The 10th Circuit's Court of Appeal has ruled 2-1 that Colorado can require a local web designer to create content that is a breach of her religious convictions.
In 2016, web designer Lorie Smith filed a lawsuit in the 10th US District Court in partnership with Alliance Defending Freedom. The case argued that Smith and her company, 303 Creative, had a constitutional right to abstain from creating websites or content related to LGBTQ marriages. For Smith, this belief is driven primarily by her religious convictions. However, doing so was understood as a violation of the Colorado Anti-Discrimination Act. While cases like Smith's are not uncommon, Smith's case stands out in part because she has not received any negative complaints or legal filings against her name. As of the time of her lawsuit, Smith had not begun to sell wedding services.
In a September 2017 ruling, a District judge wrote that: "This Court finds that Ms. Smith's statement proposes an unlawful act because it proposes to do something — deny services to same-sex couples — that a different statute, the Accommodations Clause, prohibits." In May 2019, the court dismissed Smith's case that the state had not taken action against Smith. Therefore her lawsuit was illegitimate.
On Monday, the Appeals Court in the 10th District ruled 2-1 that the State of Colorado can "permissibly compel" Smith and 303 Creative to create websites for homosexual and heterosexual marriages. Smith would be required, by law, to either make websites for both homosexual and heterosexual weddings or not make websites for weddings at all.

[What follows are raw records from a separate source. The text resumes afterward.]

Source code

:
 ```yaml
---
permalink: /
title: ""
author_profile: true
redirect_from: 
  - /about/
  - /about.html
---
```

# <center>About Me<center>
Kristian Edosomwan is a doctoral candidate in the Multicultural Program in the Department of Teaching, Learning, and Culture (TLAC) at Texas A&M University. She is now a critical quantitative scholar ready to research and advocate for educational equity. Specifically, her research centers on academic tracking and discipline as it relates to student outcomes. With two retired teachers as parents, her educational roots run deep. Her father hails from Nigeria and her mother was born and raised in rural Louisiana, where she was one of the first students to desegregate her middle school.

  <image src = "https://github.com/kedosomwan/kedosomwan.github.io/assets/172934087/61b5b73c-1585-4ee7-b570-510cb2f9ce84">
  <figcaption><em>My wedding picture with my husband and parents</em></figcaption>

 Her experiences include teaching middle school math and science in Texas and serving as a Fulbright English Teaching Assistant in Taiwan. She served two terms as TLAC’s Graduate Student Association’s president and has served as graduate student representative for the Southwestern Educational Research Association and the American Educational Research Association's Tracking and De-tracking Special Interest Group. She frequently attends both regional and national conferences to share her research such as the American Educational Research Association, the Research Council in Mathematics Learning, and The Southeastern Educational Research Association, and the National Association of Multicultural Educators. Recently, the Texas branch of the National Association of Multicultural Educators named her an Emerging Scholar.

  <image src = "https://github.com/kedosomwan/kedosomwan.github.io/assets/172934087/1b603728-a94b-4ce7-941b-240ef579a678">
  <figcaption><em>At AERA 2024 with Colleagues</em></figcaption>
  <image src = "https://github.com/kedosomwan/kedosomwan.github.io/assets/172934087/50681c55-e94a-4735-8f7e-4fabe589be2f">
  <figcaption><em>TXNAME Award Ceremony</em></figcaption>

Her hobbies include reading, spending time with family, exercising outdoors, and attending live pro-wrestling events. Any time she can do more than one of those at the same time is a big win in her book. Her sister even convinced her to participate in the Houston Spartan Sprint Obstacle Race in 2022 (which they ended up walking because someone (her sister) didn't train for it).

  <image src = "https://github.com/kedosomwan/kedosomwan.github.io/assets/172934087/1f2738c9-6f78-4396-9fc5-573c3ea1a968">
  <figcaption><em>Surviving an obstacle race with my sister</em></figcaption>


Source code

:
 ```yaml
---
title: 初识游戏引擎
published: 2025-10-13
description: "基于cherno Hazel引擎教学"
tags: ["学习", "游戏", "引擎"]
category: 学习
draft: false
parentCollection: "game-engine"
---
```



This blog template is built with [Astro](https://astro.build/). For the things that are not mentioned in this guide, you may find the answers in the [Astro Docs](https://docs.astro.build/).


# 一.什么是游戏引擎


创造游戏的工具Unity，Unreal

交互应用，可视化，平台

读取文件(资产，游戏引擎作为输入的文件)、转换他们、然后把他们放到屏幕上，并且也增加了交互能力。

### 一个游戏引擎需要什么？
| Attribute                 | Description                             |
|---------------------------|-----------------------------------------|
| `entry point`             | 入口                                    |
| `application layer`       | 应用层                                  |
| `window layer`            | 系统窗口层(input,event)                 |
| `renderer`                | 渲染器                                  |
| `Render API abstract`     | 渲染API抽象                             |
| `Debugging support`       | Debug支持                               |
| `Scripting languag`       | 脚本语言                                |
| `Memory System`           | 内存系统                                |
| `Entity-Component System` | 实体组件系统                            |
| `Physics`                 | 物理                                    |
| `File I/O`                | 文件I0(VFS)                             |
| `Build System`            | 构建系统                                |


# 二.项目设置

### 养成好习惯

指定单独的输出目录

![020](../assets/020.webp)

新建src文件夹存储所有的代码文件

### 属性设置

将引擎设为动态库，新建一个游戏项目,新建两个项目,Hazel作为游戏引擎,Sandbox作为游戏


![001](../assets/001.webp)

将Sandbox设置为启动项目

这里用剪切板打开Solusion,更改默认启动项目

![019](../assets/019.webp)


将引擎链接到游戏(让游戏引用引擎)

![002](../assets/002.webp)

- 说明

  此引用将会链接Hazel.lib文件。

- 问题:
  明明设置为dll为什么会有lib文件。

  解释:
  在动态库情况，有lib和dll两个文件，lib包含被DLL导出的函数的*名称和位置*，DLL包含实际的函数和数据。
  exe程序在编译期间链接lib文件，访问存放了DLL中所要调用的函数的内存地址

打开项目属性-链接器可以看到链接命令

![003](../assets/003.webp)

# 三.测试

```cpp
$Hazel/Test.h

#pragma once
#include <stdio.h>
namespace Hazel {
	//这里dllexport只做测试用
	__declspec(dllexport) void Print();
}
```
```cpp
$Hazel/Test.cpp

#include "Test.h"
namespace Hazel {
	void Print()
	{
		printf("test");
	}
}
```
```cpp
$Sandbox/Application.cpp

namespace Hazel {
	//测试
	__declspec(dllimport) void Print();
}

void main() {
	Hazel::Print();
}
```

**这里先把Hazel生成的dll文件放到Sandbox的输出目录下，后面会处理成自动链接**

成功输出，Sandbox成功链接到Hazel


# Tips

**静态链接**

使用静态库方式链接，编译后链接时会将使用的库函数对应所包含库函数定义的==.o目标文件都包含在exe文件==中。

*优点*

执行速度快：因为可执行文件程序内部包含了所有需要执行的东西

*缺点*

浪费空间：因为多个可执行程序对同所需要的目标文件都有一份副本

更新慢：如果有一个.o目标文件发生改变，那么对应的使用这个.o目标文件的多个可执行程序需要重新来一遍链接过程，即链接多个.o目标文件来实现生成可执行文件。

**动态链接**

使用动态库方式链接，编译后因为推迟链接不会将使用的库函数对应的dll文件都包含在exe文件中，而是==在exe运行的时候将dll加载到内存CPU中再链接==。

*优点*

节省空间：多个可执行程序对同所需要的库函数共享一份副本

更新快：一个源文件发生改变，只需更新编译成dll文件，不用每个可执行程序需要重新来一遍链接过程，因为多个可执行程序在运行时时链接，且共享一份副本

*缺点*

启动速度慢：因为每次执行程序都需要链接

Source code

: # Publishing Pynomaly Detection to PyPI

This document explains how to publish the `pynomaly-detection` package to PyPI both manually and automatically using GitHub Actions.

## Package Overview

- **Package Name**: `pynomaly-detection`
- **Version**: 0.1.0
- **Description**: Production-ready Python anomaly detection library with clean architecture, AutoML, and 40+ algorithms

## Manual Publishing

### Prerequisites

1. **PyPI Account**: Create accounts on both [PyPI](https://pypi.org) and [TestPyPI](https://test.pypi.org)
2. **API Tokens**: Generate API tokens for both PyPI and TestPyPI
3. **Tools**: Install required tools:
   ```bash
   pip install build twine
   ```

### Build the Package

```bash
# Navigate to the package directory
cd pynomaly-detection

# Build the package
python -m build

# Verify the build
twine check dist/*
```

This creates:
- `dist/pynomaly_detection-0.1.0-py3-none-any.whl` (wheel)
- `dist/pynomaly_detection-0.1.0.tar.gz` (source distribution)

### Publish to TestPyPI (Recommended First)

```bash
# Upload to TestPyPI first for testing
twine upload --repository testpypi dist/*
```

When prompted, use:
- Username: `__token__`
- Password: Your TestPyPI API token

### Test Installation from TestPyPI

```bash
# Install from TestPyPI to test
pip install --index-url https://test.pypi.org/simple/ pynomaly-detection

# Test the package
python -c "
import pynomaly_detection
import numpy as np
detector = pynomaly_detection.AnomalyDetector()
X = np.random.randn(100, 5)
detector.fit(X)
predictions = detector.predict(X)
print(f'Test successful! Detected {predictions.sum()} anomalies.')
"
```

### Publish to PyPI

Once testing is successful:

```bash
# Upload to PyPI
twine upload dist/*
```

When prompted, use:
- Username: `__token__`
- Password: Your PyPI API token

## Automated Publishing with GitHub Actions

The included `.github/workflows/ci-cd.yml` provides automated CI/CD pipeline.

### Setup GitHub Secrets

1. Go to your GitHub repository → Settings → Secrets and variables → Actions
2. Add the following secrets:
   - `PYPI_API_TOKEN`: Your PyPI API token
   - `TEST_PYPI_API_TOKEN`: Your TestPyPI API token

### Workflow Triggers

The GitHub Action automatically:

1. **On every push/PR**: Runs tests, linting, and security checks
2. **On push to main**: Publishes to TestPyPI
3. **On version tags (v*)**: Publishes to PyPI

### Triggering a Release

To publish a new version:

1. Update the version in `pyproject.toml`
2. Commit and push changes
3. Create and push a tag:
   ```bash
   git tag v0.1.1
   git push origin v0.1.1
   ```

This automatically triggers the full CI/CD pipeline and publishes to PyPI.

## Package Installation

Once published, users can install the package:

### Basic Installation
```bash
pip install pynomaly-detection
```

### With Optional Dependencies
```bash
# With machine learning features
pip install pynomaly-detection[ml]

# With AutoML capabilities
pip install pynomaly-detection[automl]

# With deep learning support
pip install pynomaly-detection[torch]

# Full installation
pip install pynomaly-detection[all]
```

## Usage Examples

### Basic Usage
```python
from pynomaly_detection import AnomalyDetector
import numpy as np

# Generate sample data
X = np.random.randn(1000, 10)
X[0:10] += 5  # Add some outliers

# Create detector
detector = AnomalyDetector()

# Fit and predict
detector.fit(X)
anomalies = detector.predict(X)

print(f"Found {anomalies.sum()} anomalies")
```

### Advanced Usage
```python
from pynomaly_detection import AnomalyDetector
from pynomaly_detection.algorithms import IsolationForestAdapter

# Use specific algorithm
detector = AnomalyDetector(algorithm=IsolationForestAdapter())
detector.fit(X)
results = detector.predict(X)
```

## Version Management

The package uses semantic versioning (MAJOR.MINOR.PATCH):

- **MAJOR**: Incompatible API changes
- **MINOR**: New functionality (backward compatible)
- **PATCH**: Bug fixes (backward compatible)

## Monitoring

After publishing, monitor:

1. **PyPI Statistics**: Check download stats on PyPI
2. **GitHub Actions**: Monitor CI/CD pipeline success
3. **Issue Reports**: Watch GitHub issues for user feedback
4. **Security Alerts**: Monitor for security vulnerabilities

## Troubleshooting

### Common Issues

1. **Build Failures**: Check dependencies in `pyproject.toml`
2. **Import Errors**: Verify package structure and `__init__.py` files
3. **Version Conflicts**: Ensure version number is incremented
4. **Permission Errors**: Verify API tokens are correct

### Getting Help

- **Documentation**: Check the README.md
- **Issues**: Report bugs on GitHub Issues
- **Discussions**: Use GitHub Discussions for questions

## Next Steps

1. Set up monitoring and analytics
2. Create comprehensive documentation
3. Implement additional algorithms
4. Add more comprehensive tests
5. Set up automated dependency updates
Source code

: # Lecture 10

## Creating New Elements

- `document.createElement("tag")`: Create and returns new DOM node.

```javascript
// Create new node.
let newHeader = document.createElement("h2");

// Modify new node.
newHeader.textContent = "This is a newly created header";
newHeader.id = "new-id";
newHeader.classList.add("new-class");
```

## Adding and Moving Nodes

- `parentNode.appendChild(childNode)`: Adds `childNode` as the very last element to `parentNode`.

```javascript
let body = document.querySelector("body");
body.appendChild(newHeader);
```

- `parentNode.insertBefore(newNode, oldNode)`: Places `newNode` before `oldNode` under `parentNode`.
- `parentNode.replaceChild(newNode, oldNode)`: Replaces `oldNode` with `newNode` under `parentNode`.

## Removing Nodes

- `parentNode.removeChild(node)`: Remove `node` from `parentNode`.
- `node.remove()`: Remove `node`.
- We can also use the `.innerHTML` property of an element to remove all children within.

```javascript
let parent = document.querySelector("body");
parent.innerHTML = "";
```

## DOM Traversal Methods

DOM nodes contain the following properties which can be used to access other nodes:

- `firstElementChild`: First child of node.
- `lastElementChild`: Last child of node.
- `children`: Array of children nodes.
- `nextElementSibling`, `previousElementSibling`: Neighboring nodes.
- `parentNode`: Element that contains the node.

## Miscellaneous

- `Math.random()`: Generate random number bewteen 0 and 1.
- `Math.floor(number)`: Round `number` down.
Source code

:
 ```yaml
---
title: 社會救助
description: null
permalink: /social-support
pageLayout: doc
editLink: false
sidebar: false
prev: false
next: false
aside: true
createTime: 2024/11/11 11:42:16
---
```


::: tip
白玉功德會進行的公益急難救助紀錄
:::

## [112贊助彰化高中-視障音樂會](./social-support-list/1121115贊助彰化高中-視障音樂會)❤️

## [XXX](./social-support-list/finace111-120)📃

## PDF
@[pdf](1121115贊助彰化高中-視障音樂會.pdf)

According to ADF Senior Counsel John Bursch, the decision is unprecedented. "How many more creative professionals will have to suffer before they receive recognition of their constitutionally protected freedoms—the rights they have always had in this country?" Bursch argues in an ADF press release. "Lorie is happy to design websites for all people; she simply objects to being forced to pour her heart, imagination, and talents into messages that violate her conscience. For that reason, we intend to appeal the 10th Circuit's decision."